Records from a data collection ▸
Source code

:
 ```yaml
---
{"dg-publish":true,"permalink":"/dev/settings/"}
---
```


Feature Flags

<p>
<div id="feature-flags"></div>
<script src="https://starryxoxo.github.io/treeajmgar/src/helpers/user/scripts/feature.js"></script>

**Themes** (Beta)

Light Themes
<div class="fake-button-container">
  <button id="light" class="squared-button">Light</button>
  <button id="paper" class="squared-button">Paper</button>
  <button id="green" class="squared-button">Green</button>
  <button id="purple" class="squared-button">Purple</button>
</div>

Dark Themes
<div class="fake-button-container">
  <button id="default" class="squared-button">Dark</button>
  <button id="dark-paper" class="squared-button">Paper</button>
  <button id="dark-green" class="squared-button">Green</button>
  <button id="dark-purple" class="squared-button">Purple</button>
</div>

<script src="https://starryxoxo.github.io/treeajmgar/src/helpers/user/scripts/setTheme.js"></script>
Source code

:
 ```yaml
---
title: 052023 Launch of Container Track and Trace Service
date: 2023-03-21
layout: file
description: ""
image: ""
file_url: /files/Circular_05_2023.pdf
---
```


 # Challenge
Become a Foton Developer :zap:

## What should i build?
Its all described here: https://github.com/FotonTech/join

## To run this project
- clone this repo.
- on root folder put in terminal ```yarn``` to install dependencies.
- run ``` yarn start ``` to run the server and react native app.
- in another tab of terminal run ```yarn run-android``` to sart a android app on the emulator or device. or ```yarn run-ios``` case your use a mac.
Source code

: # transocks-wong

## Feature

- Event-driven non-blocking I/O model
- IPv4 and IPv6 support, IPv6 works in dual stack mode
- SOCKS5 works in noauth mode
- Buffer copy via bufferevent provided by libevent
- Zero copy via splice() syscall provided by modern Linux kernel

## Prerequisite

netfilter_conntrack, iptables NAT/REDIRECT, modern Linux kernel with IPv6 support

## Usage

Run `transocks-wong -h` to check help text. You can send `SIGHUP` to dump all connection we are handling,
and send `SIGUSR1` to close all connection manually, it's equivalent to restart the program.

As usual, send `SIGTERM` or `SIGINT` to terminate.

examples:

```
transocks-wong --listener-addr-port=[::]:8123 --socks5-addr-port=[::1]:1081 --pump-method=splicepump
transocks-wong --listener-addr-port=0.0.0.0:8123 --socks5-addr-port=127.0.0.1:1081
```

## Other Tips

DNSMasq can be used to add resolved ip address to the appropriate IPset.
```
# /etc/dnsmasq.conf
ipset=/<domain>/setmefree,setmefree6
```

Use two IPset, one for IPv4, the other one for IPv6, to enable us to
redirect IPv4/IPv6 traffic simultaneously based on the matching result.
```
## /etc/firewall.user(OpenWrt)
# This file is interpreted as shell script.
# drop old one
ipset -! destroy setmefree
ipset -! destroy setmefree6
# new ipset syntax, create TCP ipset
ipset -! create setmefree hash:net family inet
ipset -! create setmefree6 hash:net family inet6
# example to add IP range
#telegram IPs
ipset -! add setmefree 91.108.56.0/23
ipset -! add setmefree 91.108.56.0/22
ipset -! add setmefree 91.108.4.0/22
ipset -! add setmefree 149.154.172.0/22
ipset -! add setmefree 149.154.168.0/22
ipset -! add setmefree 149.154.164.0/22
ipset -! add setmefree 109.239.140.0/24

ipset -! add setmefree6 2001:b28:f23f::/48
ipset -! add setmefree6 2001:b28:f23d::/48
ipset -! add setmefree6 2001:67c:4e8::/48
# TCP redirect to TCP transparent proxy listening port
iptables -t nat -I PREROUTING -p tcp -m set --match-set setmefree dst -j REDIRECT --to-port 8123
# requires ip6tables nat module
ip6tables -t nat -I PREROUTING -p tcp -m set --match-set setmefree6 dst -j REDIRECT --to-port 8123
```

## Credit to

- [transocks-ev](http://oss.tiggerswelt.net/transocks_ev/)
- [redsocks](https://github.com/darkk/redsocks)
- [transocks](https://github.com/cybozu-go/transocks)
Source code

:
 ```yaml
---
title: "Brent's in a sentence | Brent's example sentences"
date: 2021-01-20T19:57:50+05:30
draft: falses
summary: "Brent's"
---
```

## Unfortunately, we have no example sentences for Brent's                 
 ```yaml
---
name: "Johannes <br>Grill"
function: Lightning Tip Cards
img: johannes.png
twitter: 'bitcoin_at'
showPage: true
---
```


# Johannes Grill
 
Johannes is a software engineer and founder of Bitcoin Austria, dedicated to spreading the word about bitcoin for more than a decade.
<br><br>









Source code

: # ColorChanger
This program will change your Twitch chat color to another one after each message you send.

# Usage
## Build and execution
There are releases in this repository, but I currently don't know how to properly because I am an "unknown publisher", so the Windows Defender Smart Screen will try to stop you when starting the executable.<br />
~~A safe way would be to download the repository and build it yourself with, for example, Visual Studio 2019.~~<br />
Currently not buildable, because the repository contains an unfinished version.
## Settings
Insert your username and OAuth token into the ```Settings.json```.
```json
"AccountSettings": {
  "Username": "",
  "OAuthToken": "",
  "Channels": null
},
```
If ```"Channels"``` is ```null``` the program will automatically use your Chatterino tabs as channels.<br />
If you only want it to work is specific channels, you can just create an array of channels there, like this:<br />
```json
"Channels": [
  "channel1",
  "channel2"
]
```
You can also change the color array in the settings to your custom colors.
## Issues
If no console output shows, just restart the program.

TO DO ▸
Show the lines of the records that contain the word "array".

SOLUTION TO THE PROBLEM ▸
If you only want it to work is specific channels, you can just create an array of channels there, like this:<br />
You can also change the color array in the settings to your custom colors.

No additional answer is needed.